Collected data
################

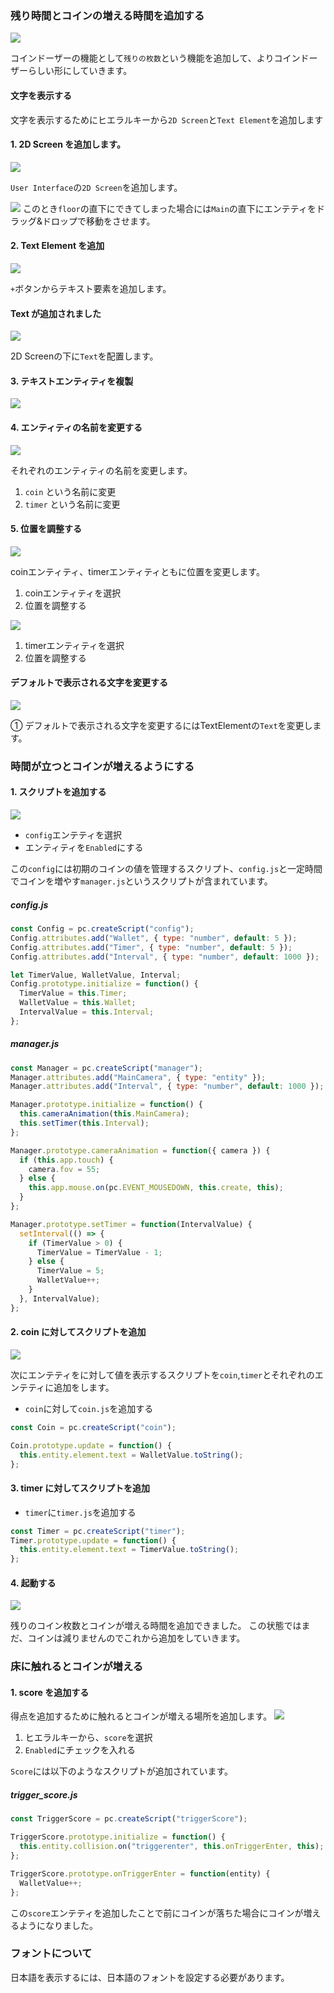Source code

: ### 残り時間とコインの増える時間を追加する

![](/assets/tokuten.png)

コインドーザーの機能として`残りの枚数`という機能を追加して、よりコインドーザーらしい形にしていきます。

#### 文字を表示する

文字を表示するためにヒエラルキーから`2D Screen`と`Text Element`を追加します
#### 1. 2D Screen を追加します。

![](/assets/2dscreen1.png)

`User Interface`の`2D Screen`を追加します。

![](/assets/main.png)
このとき`floor`の直下にできてしまった場合には`Main`の直下にエンテティをドラッグ&ドロップで移動をさせます。

#### 2. Text Element を追加

![](/assets/entity.png)

`+`ボタンからテキスト要素を追加します。

#### Text が追加されました

![](/assets/text.png)  

2D Screenの下に`Text`を配置します。

#### 3. テキストエンティティを複製

![](/assets/t3.png)

#### 4. エンティティの名前を変更する

![](/assets/t45.png)

それぞれのエンティティの名前を変更します。

1. `coin` という名前に変更
2. `timer` という名前に変更

#### 5. 位置を調整する

![](/assets/a45.png)

coinエンティティ、timerエンティティともに位置を変更します。

1. coinエンティティを選択
2. 位置を調整する


![](/assets/a67.png)

1. timerエンティティを選択
2. 位置を調整する

#### デフォルトで表示される文字を変更する

![](/assets/a1.png)

① デフォルトで表示される文字を変更するにはTextElementの`Text`を変更します。

### 時間が立つとコインが増えるようにする

#### 1. スクリプトを追加する

![](/assets/enabled.png)


- `config`エンテティを選択
- エンティティを`Enabled`にする

この`config`には初期のコインの値を管理するスクリプト、`config.js`と一定時間でコインを増やす`manager.js`というスクリプトが含まれています。

##### config.js

```javascript
const Config = pc.createScript("config");
Config.attributes.add("Wallet", { type: "number", default: 5 });
Config.attributes.add("Timer", { type: "number", default: 5 });
Config.attributes.add("Interval", { type: "number", default: 1000 });

let TimerValue, WalletValue, Interval;
Config.prototype.initialize = function() {
  TimerValue = this.Timer;
  WalletValue = this.Wallet;
  IntervalValue = this.Interval;
};
```

##### manager.js

```javascript
const Manager = pc.createScript("manager");
Manager.attributes.add("MainCamera", { type: "entity" });
Manager.attributes.add("Interval", { type: "number", default: 1000 });

Manager.prototype.initialize = function() {
  this.cameraAnimation(this.MainCamera);
  this.setTimer(this.Interval);
};

Manager.prototype.cameraAnimation = function({ camera }) {
  if (this.app.touch) {
    camera.fov = 55;
  } else {
    this.app.mouse.on(pc.EVENT_MOUSEDOWN, this.create, this);
  }
};

Manager.prototype.setTimer = function(IntervalValue) {
  setInterval(() => {
    if (TimerValue > 0) {
      TimerValue = TimerValue - 1;
    } else {
      TimerValue = 5;
      WalletValue++;
    }
  }, IntervalValue);
};
```

#### 2. coin に対してスクリプトを追加

![](/assets/12.png)

次にエンテティをに対して値を表示するスクリプトを`coin`,`timer`とそれぞれのエンテティに追加をします。

- `coin`に対して`coin.js`を追加する

```javascript
const Coin = pc.createScript("coin");

Coin.prototype.update = function() {
  this.entity.element.text = WalletValue.toString();
};
```

#### 3. timer に対してスクリプトを追加

- `timer`に`timer.js`を追加する

```javascript
const Timer = pc.createScript("timer");
Timer.prototype.update = function() {
  this.entity.element.text = TimerValue.toString();
};
```

#### 4. 起動する

![](/assets/l1.png)

残りのコイン枚数とコインが増える時間を追加できました。
この状態ではまだ、コインは減りませんのでこれから追加をしていきます。

### 床に触れるとコインが増える

#### 1. score を追加する

得点を追加するために触れるとコインが増える場所を追加します。
![](/assets/ts.png)

1. ヒエラルキーから、`score`を選択
2. `Enabled`にチェックを入れる

`Score`には以下のようなスクリプトが追加されています。

##### trigger_score.js

```javascript
const TriggerScore = pc.createScript("triggerScore");

TriggerScore.prototype.initialize = function() {
  this.entity.collision.on("triggerenter", this.onTriggerEnter, this);
};

TriggerScore.prototype.onTriggerEnter = function(entity) {
  WalletValue++;
};
```

この`score`エンテティを追加したことで前にコインが落ちた場合にコインが増えるようになりました。

### フォントについて

日本語を表示するには、日本語のフォントを設定する必要があります。
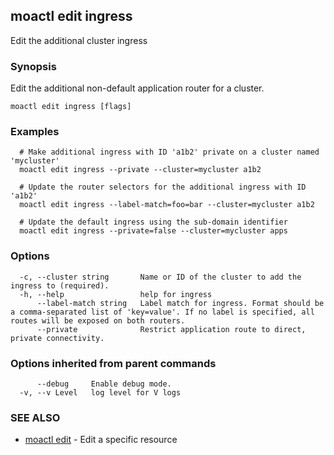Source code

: ## moactl edit ingress

Edit the additional cluster ingress

### Synopsis

Edit the additional non-default application router for a cluster.

```
moactl edit ingress [flags]
```

### Examples

```
  # Make additional ingress with ID 'a1b2' private on a cluster named 'mycluster'
  moactl edit ingress --private --cluster=mycluster a1b2

  # Update the router selectors for the additional ingress with ID 'a1b2'
  moactl edit ingress --label-match=foo=bar --cluster=mycluster a1b2

  # Update the default ingress using the sub-domain identifier
  moactl edit ingress --private=false --cluster=mycluster apps
```

### Options

```
  -c, --cluster string       Name or ID of the cluster to add the ingress to (required).
  -h, --help                 help for ingress
      --label-match string   Label match for ingress. Format should be a comma-separated list of 'key=value'. If no label is specified, all routes will be exposed on both routers.
      --private              Restrict application route to direct, private connectivity.
```

### Options inherited from parent commands

```
      --debug     Enable debug mode.
  -v, --v Level   log level for V logs
```

### SEE ALSO

* [moactl edit](moactl_edit.md)	 - Edit a specific resource

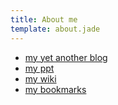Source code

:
 ```yaml
---
title: About me
template: about.jade
---
```



 *   [my yet another blog](http://oak71.com)
 *   [my ppt](/ppt/)
 *   [my wiki](http://wiki.oak71.com)
 *   [my bookmarks](http://joak.org)
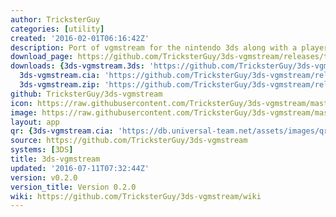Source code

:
 ```yaml
---
author: TricksterGuy
categories: [utility]
created: '2016-02-01T06:16:42Z'
description: Port of vgmstream for the nintendo 3ds along with a player
download_page: https://github.com/TricksterGuy/3ds-vgmstream/releases/tag/v0.2.0
downloads: {3ds-vgmstream.3ds: 'https://github.com/TricksterGuy/3ds-vgmstream/releases/download/v0.2.0/3ds-vgmstream.3ds',
  3ds-vgmstream.cia: 'https://github.com/TricksterGuy/3ds-vgmstream/releases/download/v0.2.0/3ds-vgmstream.cia',
  3ds-vgmstream.zip: 'https://github.com/TricksterGuy/3ds-vgmstream/releases/download/v0.2.0/3ds-vgmstream.zip'}
github: TricksterGuy/3ds-vgmstream
icon: https://raw.githubusercontent.com/TricksterGuy/3ds-vgmstream/master/resources/icon.png
image: https://raw.githubusercontent.com/TricksterGuy/3ds-vgmstream/master/resources/banner.png
layout: app
qr: {3ds-vgmstream.cia: 'https://db.universal-team.net/assets/images/qr/3ds-vgmstream.cia.png'}
source: https://github.com/TricksterGuy/3ds-vgmstream
systems: [3DS]
title: 3ds-vgmstream
updated: '2016-07-11T07:32:44Z'
version: v0.2.0
version_title: Version 0.2.0
wiki: https://github.com/TricksterGuy/3ds-vgmstream/wiki
---
```

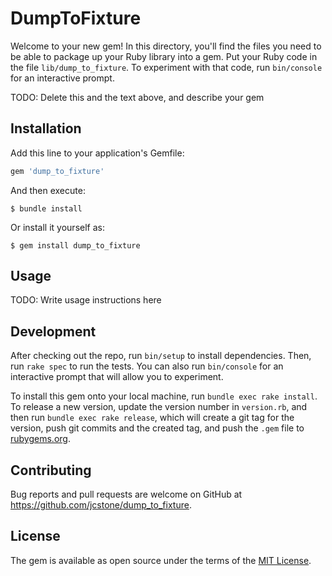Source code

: # DumpToFixture

Welcome to your new gem! In this directory, you'll find the files you need to be able to package up your Ruby library into a gem. Put your Ruby code in the file `lib/dump_to_fixture`. To experiment with that code, run `bin/console` for an interactive prompt.

TODO: Delete this and the text above, and describe your gem

## Installation

Add this line to your application's Gemfile:

```ruby
gem 'dump_to_fixture'
```

And then execute:

    $ bundle install

Or install it yourself as:

    $ gem install dump_to_fixture

## Usage

TODO: Write usage instructions here

## Development

After checking out the repo, run `bin/setup` to install dependencies. Then, run `rake spec` to run the tests. You can also run `bin/console` for an interactive prompt that will allow you to experiment.

To install this gem onto your local machine, run `bundle exec rake install`. To release a new version, update the version number in `version.rb`, and then run `bundle exec rake release`, which will create a git tag for the version, push git commits and the created tag, and push the `.gem` file to [rubygems.org](https://rubygems.org).

## Contributing

Bug reports and pull requests are welcome on GitHub at https://github.com/jcstone/dump_to_fixture.

## License

The gem is available as open source under the terms of the [MIT License](https://opensource.org/licenses/MIT).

################

Look for the word "default" in the data, then return every line that contains it.

(Worked solution):
Config.attributes.add("Wallet", { type: "number", default: 5 });
Config.attributes.add("Timer", { type: "number", default: 5 });
Config.attributes.add("Interval", { type: "number", default: 1000 });
Manager.attributes.add("Interval", { type: "number", default: 1000 });
Edit the additional non-default application router for a cluster.
  # Update the default ingress using the sub-domain identifier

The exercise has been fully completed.